Stored dataset items:
++++
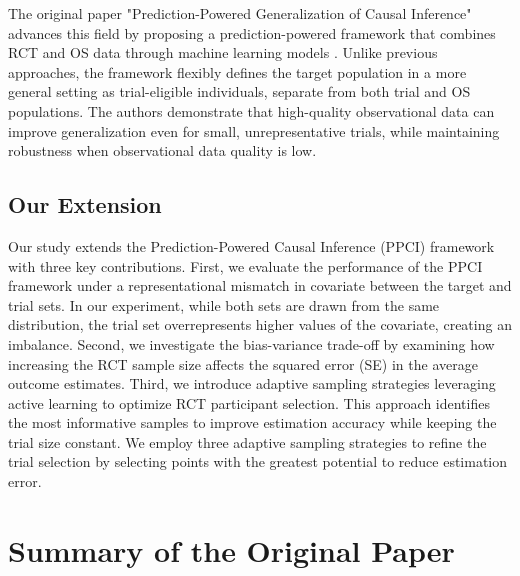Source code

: \documentclass[12pt, oneside]{amsart}
\theoremstyle{definition}
\theoremstyle{remark}
\numberwithin{equation}{section}
\begin{document}
The original paper "Prediction-Powered Generalization of Causal Inference" advances this field by proposing a prediction-powered framework that combines RCT and OS data through machine learning models \citep{qp}. Unlike previous approaches, the framework flexibly defines the target population in a more general setting as trial-eligible individuals, separate from both trial and OS populations. The authors demonstrate that high-quality observational data can improve generalization even for small, unrepresentative trials, while maintaining robustness when observational data quality is low. 

\subsection{Our Extension}
Our study extends the Prediction-Powered Causal Inference (PPCI) framework with three key contributions. First, we evaluate the performance of the PPCI framework under a representational mismatch in covariate between the target and trial sets. In our experiment, while both sets are drawn from the same distribution, the trial set overrepresents higher values of the covariate, creating an imbalance. Second, we investigate the bias-variance trade-off by examining how increasing the RCT sample size affects the squared error (SE) in the average outcome estimates. Third, we introduce adaptive sampling strategies leveraging active learning to optimize RCT participant selection. This approach identifies the most informative samples to improve estimation accuracy while keeping the trial size constant. We employ three adaptive sampling strategies to refine the trial selection by selecting points with the greatest potential to reduce estimation error.

\section{Summary of the Original Paper}
\end{document}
++++
• _WHAT TO DO_
Search the data for "theoremstyle". Copy every line that has it.

• _TASK SOLUTION_
\theoremstyle{definition}
\theoremstyle{remark}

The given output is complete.